When it came time for swordwork and everyone else got their true steel, I picked a wooden sword from the rack. That brought Krasila’s attention; she called across the yard offering a loan of steel. I thanked her and said I was using wood alone now for reasons of my own; let her think them spiritual, which was true enough. She seemed suspicious, but I could hardly blame her for sensing some falseness about me.

What I found was what I expected: overlaying all their varied personal styles was a common stiffness, rigidity, hardness, and far too much self-reproach when they made mistakes or were defeated. Though I had come here determined to do no teaching, I could not help but tell them to relax, hold their swords lightly, let the grip be alive and loose in their hands, not stiff and dead, that it wasn’t the end of the world if they missed a parry, just something to learn from, relax and relax and relax some more. They seemed not to believe that they could relax so much and still fight well, for which I had to let myself be living proof; and yet the older ones took it as if they had heard it often from visitors before. I said nothing while Krasila was in earshot.

When we were taking a water-break, one young woman, probably the best I had sparred, came up to me surreptitiously, glancing over her shoulder. Kere Rao,” she said quietly, “you know how good a person has to be to get into the School of the Sword. Do you think I am?”

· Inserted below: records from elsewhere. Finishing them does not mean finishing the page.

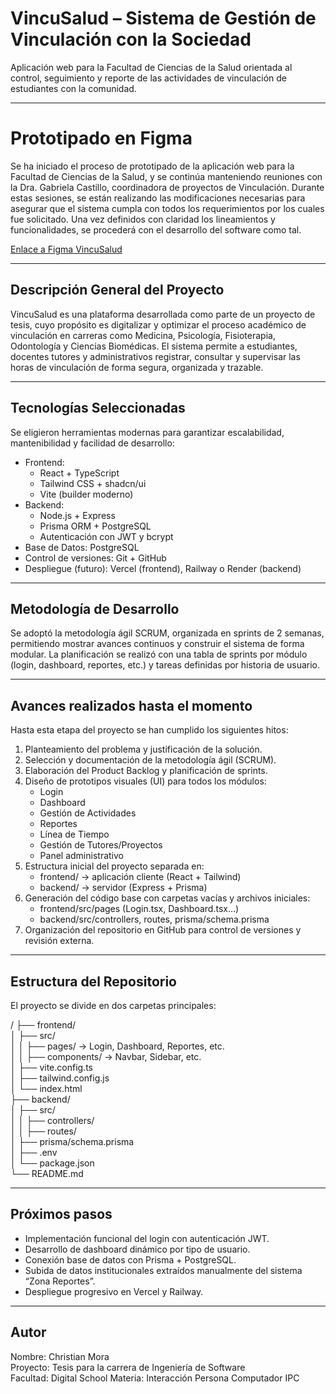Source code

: # VincuSalud – Sistema de Gestión de Vinculación con la Sociedad

Aplicación web para la Facultad de Ciencias de la Salud orientada al control, seguimiento y reporte de las actividades de vinculación de estudiantes con la comunidad.

---

# Prototipado en Figma

Se ha iniciado el proceso de prototipado de la aplicación web para la Facultad de Ciencias de la Salud, y se continúa manteniendo reuniones con la Dra. Gabriela Castillo, coordinadora de proyectos de Vinculación. Durante estas sesiones, se están realizando las modificaciones necesarias para asegurar que el sistema cumpla con todos los requerimientos por los cuales fue solicitado. Una vez definidos con claridad los lineamientos y funcionalidades, se procederá con el desarrollo del software como tal.

<a href="https://www.figma.com/design/hbW2E7wOiCPJzaqRGRTWWi/Prototipado-Proyecto-de-Titulaci%C3%B3n-VincuSalud?node-id=0-1&t=jgqx8KYt8xwNHXAs-1" target="_blank">Enlace a Figma VincuSalud</a>

---

## Descripción General del Proyecto

VincuSalud es una plataforma desarrollada como parte de un proyecto de tesis, cuyo propósito es digitalizar y optimizar el proceso académico de vinculación en carreras como Medicina, Psicología, Fisioterapia, Odontología y Ciencias Biomédicas. El sistema permite a estudiantes, docentes tutores y administrativos registrar, consultar y supervisar las horas de vinculación de forma segura, organizada y trazable.

---

## Tecnologías Seleccionadas

Se eligieron herramientas modernas para garantizar escalabilidad, mantenibilidad y facilidad de desarrollo:

- Frontend:
  - React + TypeScript
  - Tailwind CSS + shadcn/ui
  - Vite (builder moderno)
- Backend:
  - Node.js + Express
  - Prisma ORM + PostgreSQL
  - Autenticación con JWT y bcrypt
- Base de Datos: PostgreSQL
- Control de versiones: Git + GitHub
- Despliegue (futuro): Vercel (frontend), Railway o Render (backend)

---

## Metodología de Desarrollo

Se adoptó la metodología ágil SCRUM, organizada en sprints de 2 semanas, permitiendo mostrar avances continuos y construir el sistema de forma modular. La planificación se realizó con una tabla de sprints por módulo (login, dashboard, reportes, etc.) y tareas definidas por historia de usuario.

---

## Avances realizados hasta el momento

Hasta esta etapa del proyecto se han cumplido los siguientes hitos:

1. Planteamiento del problema y justificación de la solución.
2. Selección y documentación de la metodología ágil (SCRUM).
3. Elaboración del Product Backlog y planificación de sprints.
4. Diseño de prototipos visuales (UI) para todos los módulos:
   - Login
   - Dashboard
   - Gestión de Actividades
   - Reportes
   - Línea de Tiempo
   - Gestión de Tutores/Proyectos
   - Panel administrativo
5. Estructura inicial del proyecto separada en:
   - frontend/ → aplicación cliente (React + Tailwind)
   - backend/ → servidor (Express + Prisma)
6. Generación del código base con carpetas vacías y archivos iniciales:
   - frontend/src/pages (Login.tsx, Dashboard.tsx…)
   - backend/src/controllers, routes, prisma/schema.prisma
7. Organización del repositorio en GitHub para control de versiones y revisión externa.

---

## Estructura del Repositorio

El proyecto se divide en dos carpetas principales:

/
├── frontend/  
│   ├── src/  
│   │   ├── pages/ → Login, Dashboard, Reportes, etc.  
│   │   ├── components/ → Navbar, Sidebar, etc.  
│   ├── vite.config.ts  
│   ├── tailwind.config.js  
│   └── index.html  
├── backend/  
│   ├── src/  
│   │   ├── controllers/  
│   │   ├── routes/  
│   ├── prisma/schema.prisma  
│   ├── .env  
│   └── package.json  
└── README.md

---

## Próximos pasos

- Implementación funcional del login con autenticación JWT.
- Desarrollo de dashboard dinámico por tipo de usuario.
- Conexión base de datos con Prisma + PostgreSQL.
- Subida de datos institucionales extraídos manualmente del sistema “Zona Reportes”.
- Despliegue progresivo en Vercel y Railway.

---

## Autor

Nombre: Christian Mora  
Proyecto: Tesis para la carrera de Ingeniería de Software  
Facultad: Digital School
Materia: Interacción Persona Computador IPC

“Definitely,” I said. “I can promise you they will hammer you loose, though, tell you much more of the same things I’ve been saying.”

“Oh, I know. And I know I need it, I assure you. You really think I’m good enough?”

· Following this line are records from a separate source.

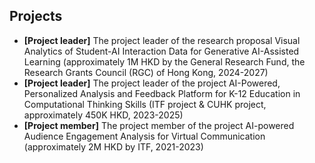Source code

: ## Projects

- **[Project leader]** The project leader of the research proposal Visual Analytics of Student-AI Interaction Data for Generative AI-Assisted Learning (approximately 1M HKD by the General Research Fund, the Research Grants Council (RGC) of Hong Kong, 2024-2027)
- **[Project leader]** The project leader of the project AI-Powered, Personalized Analysis and Feedback Platform for K-12 Education in Computational Thinking Skills (ITF project & CUHK project, approximately 450K HKD, 2023-2025)
- **[Project member]** The project member of the project AI-powered Audience Engagement Analysis for Virtual Communication (approximately 2M HKD by ITF, 2021-2023)
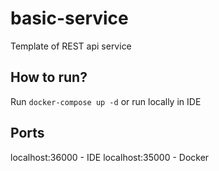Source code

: # basic-service
Template of REST api service
## How to run?
Run `docker-compose up -d` or run locally in IDE
## Ports
localhost:36000 - IDE
localhost:35000 - Docker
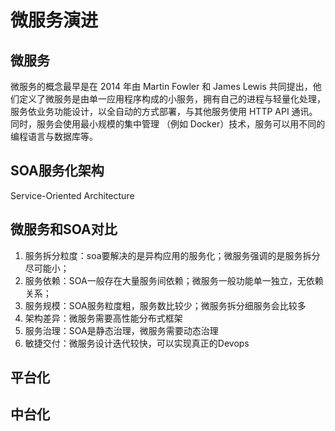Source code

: # 微服务演进

## 微服务

微服务的概念最早是在 2014 年由 Martin Fowler 和 James Lewis 共同提出，他们定义了微服务是由单一应用程序构成的小服务，拥有自己的进程与轻量化处理，服务依业务功能设计，以全自动的方式部署，与其他服务使用 HTTP API 通讯。同时，服务会使用最小规模的集中管理 （例如 Docker）技术，服务可以用不同的编程语言与数据库等。



## SOA服务化架构

Service-Oriented Architecture

## 微服务和SOA对比

1. 服务拆分粒度：soa要解决的是异构应用的服务化；微服务强调的是服务拆分尽可能小；
2. 服务依赖：SOA一般存在大量服务间依赖；微服务一般功能单一独立，无依赖关系；
3. 服务规模：SOA服务粒度粗，服务数比较少；微服务拆分细服务会比较多
4. 架构差异：微服务需要高性能分布式框架
5. 服务治理：SOA是静态治理，微服务需要动态治理
6. 敏捷交付：微服务设计迭代较快，可以实现真正的Devops





## 平台化



## 中台化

“Do I have any reason to lie?”

She glanced over her shoulder again. “No, of course not, I’m sorry, I didn’t mean to suggest it... but I have been asking Lady Krasila about it for two years now, and she says I’m not. I will be soon, she keeps saying. But soon never comes.”

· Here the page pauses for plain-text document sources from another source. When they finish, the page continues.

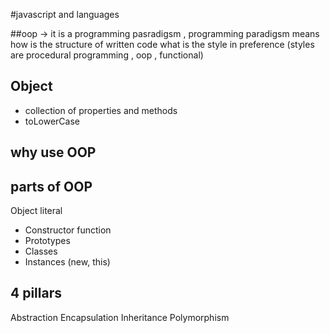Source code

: #javascript and languages

##oop -> it is a programming pasradigsm , programming paradigsm means how is the structure of written code what is the style in preference (styles are procedural programming , oop , functional)




## Object
- collection of properties and methods
- toLowerCase

## why use OOP

## parts of OOP
Object literal 

- Constructor function
- Prototypes
- Classes
- Instances (new, this)


## 4 pillars
Abstraction
Encapsulation
Inheritance
Polymorphism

Lady Krasila? All-Spirit. “Well, now you have the opinion of one who has sparred every full warrior in the School for fifteen years,” I said. So, she holds the best ones back, I thought, as the student thanked me. Why am I not surprised?

Later in the morning more people came; her under-teachers and their classes, I saw. The game will be up, I thought; some of them were bound to know me from the war. But somehow, by sheer luck, I think, it didn’t come out. There were one or two who stared at me hard, puzzled, but none said anything. I wonder, on retrospect, whether some knew me but said nothing because they thought I was going incognito because of Esora-e. She had taken note of me after all, it seemed, for in the break she gave the students, to have all the teachers spar each other to inspire them, she called me up.